Voice Your “Common” Interest

Once again the Beach Company’s development plan for the site of the Sergeant Jasper apartment building is in the news. Yesterday the Charleston Post and Courier carried Robert Behre’s latest story on this controversy, in which we learn that a circuit court judge will allow representatives from four local advocacy organizations to participate in the legal negotiations between the Beach Company and the City of Charleston concerning the future use of the site at the west end of Broad Street. This ruling means that the public—for whom this land was reserved in 1768 as a “Common” in perpetuity—will have a voice in deciding the future use of the property.

To citizens wishing to avail themselves of this opportunity, I offer the following resources to help explain the deep historical roots of this controversial topic:

First, I would direct interested readers to peruse my earlier essays on Charleston’s “Colonial Common,” which I posted here on June 3rd, June 9th, and June 15th.

Second, I invite interested parties to view a video of my “Colonial Common” program from June 11th.

Third, I invite the public to join me for an encore presentation of this lecture:

“A Brief History of Charleston’s Colonial Common”

Wednesday, August 19th 2015 at 6 p.m.

Charleston County Public Library Auditorium, 68 Calhoun Street, 29401. 

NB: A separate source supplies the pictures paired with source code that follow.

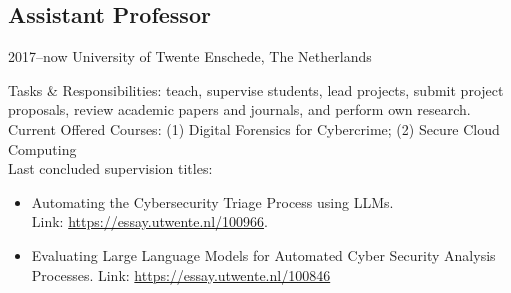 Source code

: \documentclass[print]{styles/friggeri-cv-mac} %
\begin{document}
\subsection{Assistant Professor}\vspace{-5pt}
\begin{entrylist}
	\entry
	{2017--now}
	{University of Twente}
	{Enschede, The Netherlands}
	{Tasks \& Responsibilities: teach, supervise students, lead projects, submit project proposals, review academic papers and journals, and perform own research.\\
	Current Offered Courses: (1) Digital Forensics for Cybercrime; (2) Secure Cloud Computing\\
	Last concluded supervision titles: 
	\begin{itemize}
		\item Automating the Cybersecurity Triage Process using LLMs.\\
		Link: \href{https://essay.utwente.nl/100966}{https://essay.utwente.nl/100966}.
		\item Evaluating Large Language Models for Automated Cyber Security Analysis Processes.
		Link: \href{https://essay.utwente.nl/100846}{https://essay.utwente.nl/100846}
	\end{itemize}
	} 
	
\end{entrylist}

\end{document}
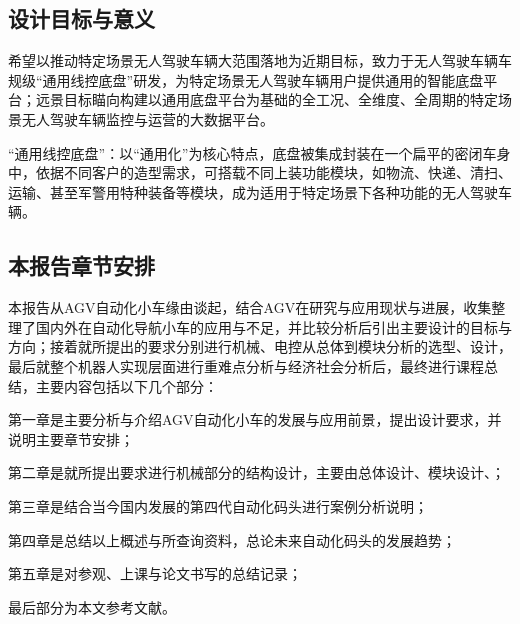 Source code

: \subsection{设计目标与意义}

希望以推动特定场景无人驾驶车辆大范围落地为近期目标，致力于无人驾驶车辆车规级“通用线控底盘”研发，为特定场景无人驾驶车辆用户提供通用的智能底盘平台；远景目标瞄向构建以通用底盘平台为基础的全工况、全维度、全周期的特定场景无人驾驶车辆监控与运营的大数据平台。

“通用线控底盘”：以“通用化”为核心特点，底盘被集成封装在一个扁平的密闭车身中，依据不同客户的造型需求，可搭载不同上装功能模块，如物流、快递、清扫、运输、甚至军警用特种装备等模块，成为适用于特定场景下各种功能的无人驾驶车辆。

\subsection{本报告章节安排}

本报告从AGV自动化小车缘由谈起，结合AGV在研究与应用现状与进展，收集整理了国内外在自动化导航小车的应用与不足，并比较分析后引出主要设计的目标与方向；接着就所提出的要求分别进行机械、电控从总体到模块分析的选型、设计，最后就整个机器人实现层面进行重难点分析与经济社会分析后，最终进行课程总结，主要内容包括以下几个部分：

第一章是主要分析与介绍AGV自动化小车的发展与应用前景，提出设计要求，并说明主要章节安排；

第二章是就所提出要求进行机械部分的结构设计，主要由总体设计、模块设计、；

第三章是结合当今国内发展的第四代自动化码头进行案例分析说明；

第四章是总结以上概述与所查询资料，总论未来自动化码头的发展趋势；

第五章是对参观、上课与论文书写的总结记录；

最后部分为本文参考文献。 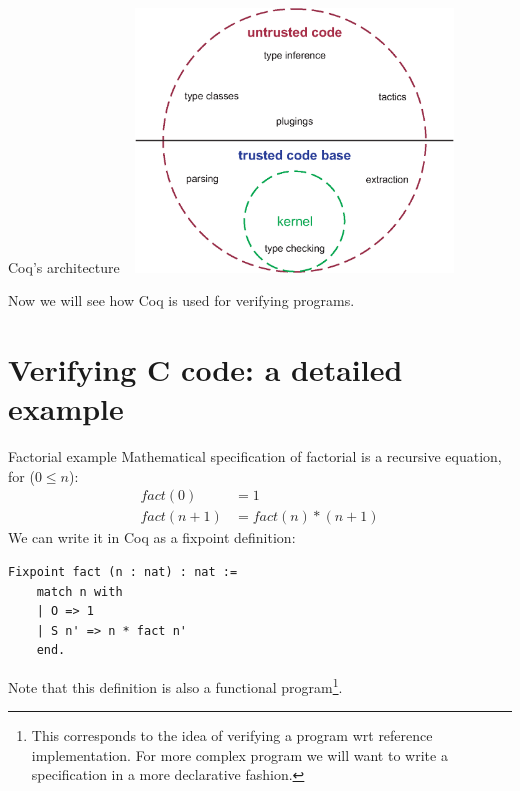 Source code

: \documentclass[10pt]{beamer}
\begin{document}
\begin{frame}{Coq's architecture}
    \includegraphics[width=9cm,height=7cm]{pictures/circ.eps}
    \cite{SozeauPic}
\end{frame}

\begin{frame}
 Now we will see how Coq is used for verifying programs.
\end{frame}



\section{Verifying C code: a detailed example}


\begin{frame}[fragile]{Factorial example}
  Mathematical specification of factorial is a recursive equation, for ($0 \leq n$):\begin{align*}
  fact(0) &= 1 \\
  fact(n + 1) &= fact(n)*(n+1)    
  \end{align*}
  We can write it in Coq as a fixpoint definition:
  \begin{lstlisting}[language=Coq]
  Fixpoint fact (n : nat) : nat :=
    match n with
    | O => 1
    | S n' => n * fact n'
    end.
  \end{lstlisting}
  Note that this definition is also a functional program\footnote{This corresponds to the idea of verifying a program wrt reference implementation. For more complex program we will want to write a specification in a more declarative fashion.}.
 
\end{frame}
\end{document}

Finally, I encourage everyone to contact one or all of the four organizations who have been invited to participate in the negotiations regarding the future of this historic site: The Harleston Neighborhood Association, the Charlestowne Neighborhood Association, the Preservation Society of Charleston, and the Historic Charleston Foundation.

The upcoming negotiations may represent an important turning point in the 221-year-old legal debate over the public and private interests in the land at the west end of Broad Street.